Google brought with [maps]( https://www.google.com/maps) the world to our screens, including accurate geocoding and routing for several modalities. 

For the most, the usage of [maps]( https://www.google.com/maps) is interactive. As data and analytics professionals we often need a programmatically support for the services that [maps]( https://www.google.com/maps) offer us. Preferably free.

It also offers a plethora of [development support](https://developers.google.com/), but unfortunately most is paid. That is even more so for [maps]( https://developers.google.com/maps/documentation).

The same Google also offers us [colab]( https://colab.research.google.com/) and that is exactly where we are now. Colab is [free]( https://research.google.com/colaboratory/faq.html) to use, although it includes a paid [pro]( https://colab.research.google.com/signup) version.

This notebook runs on the free version of colab and illustrates free packages on the [python]( https://www.python.org/) ecosystem. 

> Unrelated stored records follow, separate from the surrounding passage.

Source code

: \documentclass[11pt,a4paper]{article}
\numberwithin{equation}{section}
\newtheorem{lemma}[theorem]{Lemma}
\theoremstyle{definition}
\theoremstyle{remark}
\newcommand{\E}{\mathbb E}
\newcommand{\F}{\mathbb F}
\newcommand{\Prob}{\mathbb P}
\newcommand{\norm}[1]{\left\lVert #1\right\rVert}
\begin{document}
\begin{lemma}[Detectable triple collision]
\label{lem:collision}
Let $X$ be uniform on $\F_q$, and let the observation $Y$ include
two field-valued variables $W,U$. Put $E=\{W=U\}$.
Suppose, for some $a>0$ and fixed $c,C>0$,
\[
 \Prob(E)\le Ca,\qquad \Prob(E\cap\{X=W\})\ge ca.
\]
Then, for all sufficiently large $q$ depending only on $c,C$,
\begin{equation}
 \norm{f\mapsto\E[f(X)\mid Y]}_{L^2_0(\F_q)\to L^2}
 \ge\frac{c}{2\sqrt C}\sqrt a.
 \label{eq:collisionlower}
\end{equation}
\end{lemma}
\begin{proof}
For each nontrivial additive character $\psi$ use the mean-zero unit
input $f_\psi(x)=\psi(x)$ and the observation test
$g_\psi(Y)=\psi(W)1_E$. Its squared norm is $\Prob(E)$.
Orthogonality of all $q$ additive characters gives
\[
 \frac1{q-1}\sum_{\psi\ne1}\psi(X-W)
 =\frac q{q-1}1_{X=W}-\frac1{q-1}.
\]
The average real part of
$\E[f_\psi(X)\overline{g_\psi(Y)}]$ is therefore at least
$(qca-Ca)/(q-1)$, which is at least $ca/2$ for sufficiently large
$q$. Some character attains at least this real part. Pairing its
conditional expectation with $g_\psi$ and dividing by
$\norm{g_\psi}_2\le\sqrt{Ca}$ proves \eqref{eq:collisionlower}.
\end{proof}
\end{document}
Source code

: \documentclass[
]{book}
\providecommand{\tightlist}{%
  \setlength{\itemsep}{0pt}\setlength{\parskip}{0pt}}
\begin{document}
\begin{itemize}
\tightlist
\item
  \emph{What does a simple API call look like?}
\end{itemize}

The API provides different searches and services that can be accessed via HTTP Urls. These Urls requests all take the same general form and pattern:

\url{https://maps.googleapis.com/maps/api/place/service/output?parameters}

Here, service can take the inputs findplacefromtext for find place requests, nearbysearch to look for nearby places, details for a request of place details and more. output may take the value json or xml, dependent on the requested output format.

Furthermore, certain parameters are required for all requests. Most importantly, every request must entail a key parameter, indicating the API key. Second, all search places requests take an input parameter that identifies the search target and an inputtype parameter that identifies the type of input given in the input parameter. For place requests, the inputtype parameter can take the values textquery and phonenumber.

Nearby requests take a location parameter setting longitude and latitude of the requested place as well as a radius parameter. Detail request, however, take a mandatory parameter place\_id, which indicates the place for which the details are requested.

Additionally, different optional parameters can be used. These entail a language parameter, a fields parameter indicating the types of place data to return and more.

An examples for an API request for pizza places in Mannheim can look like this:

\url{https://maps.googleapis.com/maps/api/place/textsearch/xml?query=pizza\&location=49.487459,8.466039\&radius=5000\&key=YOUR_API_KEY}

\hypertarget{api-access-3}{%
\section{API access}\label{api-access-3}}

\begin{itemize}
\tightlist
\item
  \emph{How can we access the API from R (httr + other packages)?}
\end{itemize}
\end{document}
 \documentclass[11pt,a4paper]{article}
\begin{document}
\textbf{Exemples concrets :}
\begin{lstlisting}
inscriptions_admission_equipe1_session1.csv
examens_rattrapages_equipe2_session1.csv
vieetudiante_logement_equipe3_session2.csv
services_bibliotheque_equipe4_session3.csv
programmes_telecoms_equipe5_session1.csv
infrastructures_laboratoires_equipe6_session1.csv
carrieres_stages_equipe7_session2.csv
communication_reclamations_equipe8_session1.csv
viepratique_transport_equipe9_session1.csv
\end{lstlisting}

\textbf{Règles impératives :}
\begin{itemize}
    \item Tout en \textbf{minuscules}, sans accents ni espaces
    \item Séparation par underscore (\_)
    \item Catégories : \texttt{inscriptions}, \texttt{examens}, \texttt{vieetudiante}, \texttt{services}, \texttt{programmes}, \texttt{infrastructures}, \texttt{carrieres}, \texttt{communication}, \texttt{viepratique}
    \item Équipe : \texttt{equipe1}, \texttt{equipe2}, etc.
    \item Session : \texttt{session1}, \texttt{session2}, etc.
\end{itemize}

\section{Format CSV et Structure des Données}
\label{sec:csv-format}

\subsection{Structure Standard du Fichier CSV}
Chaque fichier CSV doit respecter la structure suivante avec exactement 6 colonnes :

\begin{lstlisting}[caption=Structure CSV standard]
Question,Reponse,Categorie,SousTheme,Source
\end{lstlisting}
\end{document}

Alongside with free code the open source community also offers us a lot of free data and free knowledge. This notebook, and presentation, is just a skin-deep introduction. 

## Some heroes 
[Geoff Boeing]( https://geoffboeing.com/about/) is a true leader in demystifying urban data analytics, with a strong emphasis on street networks. His [peer reviewed publications]( https://geoffboeing.com/publications/) are open and accompanied by usable demonstrations using his own [OSMnx]( https://geoffboeing.com/2018/03/osmnx-features-roundup/) package.
Professor [Peter Sanders]( https://algo2.iti.kit.edu/english/sanders.php), see also his [Wikipedia]( https://en.wikipedia.org/wiki/Peter_Sanders_(computer_scientist)) page, has moved his interests to other areas but his [route planning]( http://algo2.iti.kit.edu/routeplanning.php) project shaped the world of truly scalable road routing algorithms. 
From his alumni I distinguish two persons:
 * [Dominik Schultes](http://algo2.iti.kit.edu/schultes/) who won the [DIMACS challenge on shortest paths]( http://www.diag.uniroma1.it//challenge9/data/tiger/) and made it to the [Scientific American top 50]( https://www.scientificamerican.com/article/sciam-50-the-fastest-way/). Before Dominik’s research scalable shortest paths on large national road networks where heuristics, now they are exact and can be computed at world scale. 
 * [Dennis Luxen]( http://algo2.iti.kit.edu/english/luxen.php) for creating https://github.com/Project-OSRM/osrm-backend which offers a free, scalable, implementation of [contraction hierarchies]( https://en.wikipedia.org/wiki/Contraction_hierarchies).
 
Finally, I mention [Fletcher Foti]( https://fletcherfoti.weebly.com/) who gave us [pandana]( http://udst.github.io/pandana/).
 


Whenever we need more packages, we just install those into our session.

## Geocoding

The world is mapped with the [geographic coordinate system](https://en.wikipedia.org/wiki/Geographic_coordinate_system) but we have difficulties remembering [latitudes]( https://en.wikipedia.org/wiki/Latitude) and [longitudes]( https://en.wikipedia.org/wiki/Longitude).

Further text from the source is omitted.